One of the bishops who worked to make Monday’s meeting happen told Crux the encounter was requested by the Chileans, to “bring him up to date on what we’ve done since his visit,” and to try to “rebuild the relationship between the Chilean bishops’ conference and the Holy See, making it more formal and structured.”
Requesting to remain unnamed, he said Saturday that the objective is to once again have “formal ties” between the government of the global Church and that of Chile, because the structural bond “is broken.”
“Each bishop, when they go to Rome, meets with the pope, some of them with the various Vatican dicasteries, but there’s no formal conversation, the ordinary relationship with the Apostolic See is broken” the bishop said. “This needs to be addressed to strengthen communion.”

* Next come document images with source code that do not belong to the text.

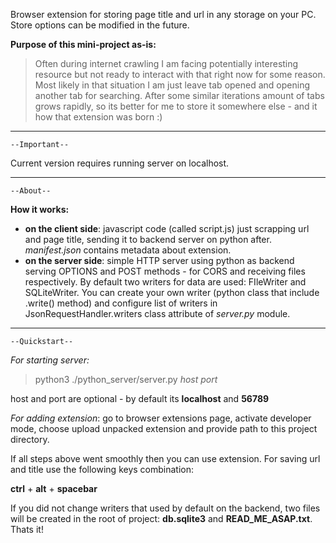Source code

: Browser extension for storing page title and url in any storage on your PC. 
Store options can be modified in the future.

__Purpose of this mini-project as-is:__

>Often during internet crawling I am facing potentially interesting 
resource but not ready to interact with that right now for some reason. 
Most likely in that situation I am just leave tab opened and opening another 
tab for searching. After some similar iterations amount of 
tabs grows rapidly, so its better for me to store it somewhere 
else - and it how that extension was born :)  


---
`--Important--`

Current version requires running server on localhost.

---


`--About--`


__How it works:__

- __on the client side__: javascript code (called script.js) just scrapping 
url and page title, sending it to backend server on python after. _manifest.json_
contains metadata about extension.
- __on the server side__: simple HTTP server using python as backend
serving OPTIONS and POST methods - for CORS and receiving
files respectively. By default two writers for data are used:
FIleWriter and SQLiteWriter. You can create your own writer (python 
class that include .write() method) and configure list of writers
in JsonRequestHandler.writers class attribute of _server.py_ module.

---
`--Quickstart--`

_For starting server:_
> python3 ./python_server/server.py _host_ _port_

host and port are optional - by default its __localhost__ and __56789__

_For adding extension_: go to browser extensions page, activate developer mode,
choose upload unpacked extension and provide path to this project directory.

If all steps above went smoothly then you can use extension. 
For saving url and title use the following keys combination:

__ctrl__ + __alt__ + __spacebar__

If you did not change writers that used by default on the backend, two files 
will be created in the root of project: __db.sqlite3__ and __READ_ME_ASAP.txt__.
Thats it!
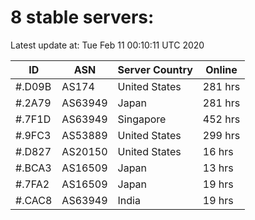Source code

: # 8 stable servers:

Latest update at: Tue Feb 11 00:10:11 UTC 2020

| ID | ASN | Server Country | Online |
| -- | --- | -------------- | ------ |
| #.D09B | AS174 | United States | 281 hrs |
| #.2A79 | AS63949 | Japan | 281 hrs |
| #.7F1D | AS63949 | Singapore | 452 hrs |
| #.9FC3 | AS53889 | United States | 299 hrs |
| #.D827 | AS20150 | United States | 16 hrs |
| #.BCA3 | AS16509 | Japan | 13 hrs |
| #.7FA2 | AS16509 | Japan | 19 hrs |
| #.CAC8 | AS63949 | India | 19 hrs |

Things between Chile and the papacy have been tense since Pope Francis summoned every Chilean bishop to Rome last May to address an ongoing institutional crisis due to various cases of clerical sexual abuse, some which go back many decades but which continued to be mishandled.
At the end of that meeting, every bishop presented their resignation to Pope Francis in a two-page document defined to Crux as “pastoral in tone” and with no real canonical value. Experts say this means that despite a codicil of canon law stipulating the pope has three months to accept a bishop’s resignation before it becomes void, in the case of Chile the resignations were set up in a way that allows the pope to take as long as he needs.
As a result, several bishops who took a deep breath after the three-month deadline expired are not yet out of the woods. Among them is Cardinal Ricardo Ezzati, Archbishop of Santiago, who at 77 has presented his resignation to Pope Francis twice, once in May and again when he turned 75.
Cardinal Ezzati is one of eight Chilean bishops who’ve been subpoenaed by the civil prosecutor’s office on charges of cover-up. He’s also one of five who will meet Pope Francis on Monday. The list, all members of the permanent commission of the Chilean conference, also includes Bishop Santiago Silva president of the commission; vice president Archbishop Rene Rebolledo Salinas; Bishop Fernando Ramos Perez; and Bishop Juan Ignacio Gonzalez.
Bishop Silva too has been subpoenaed, and for this reason he decided to skip a Feb. 21-24 meeting of every president of a bishops’ conference called by Pope Francis. Instead, Bishop Ramos will attend.
Since his trip to Chile on Jan. 15-18 last year, Francis went from publicly defending disgraced Bishop Juan Barros, the first of seven bishops whose resignations he accepted since May, to acknowledging that he made “serious errors of assessment and perception” in the case of Bishop Barros, who has long been accused of covering up for his mentor, former priest Fernando Karadima.
“I recognize … that I have made serious errors of judgement and perception of the situation, especially due to a lack of truthful and balanced information,” Pope Francis wrote in a letter to the Chilean bishops released April 18.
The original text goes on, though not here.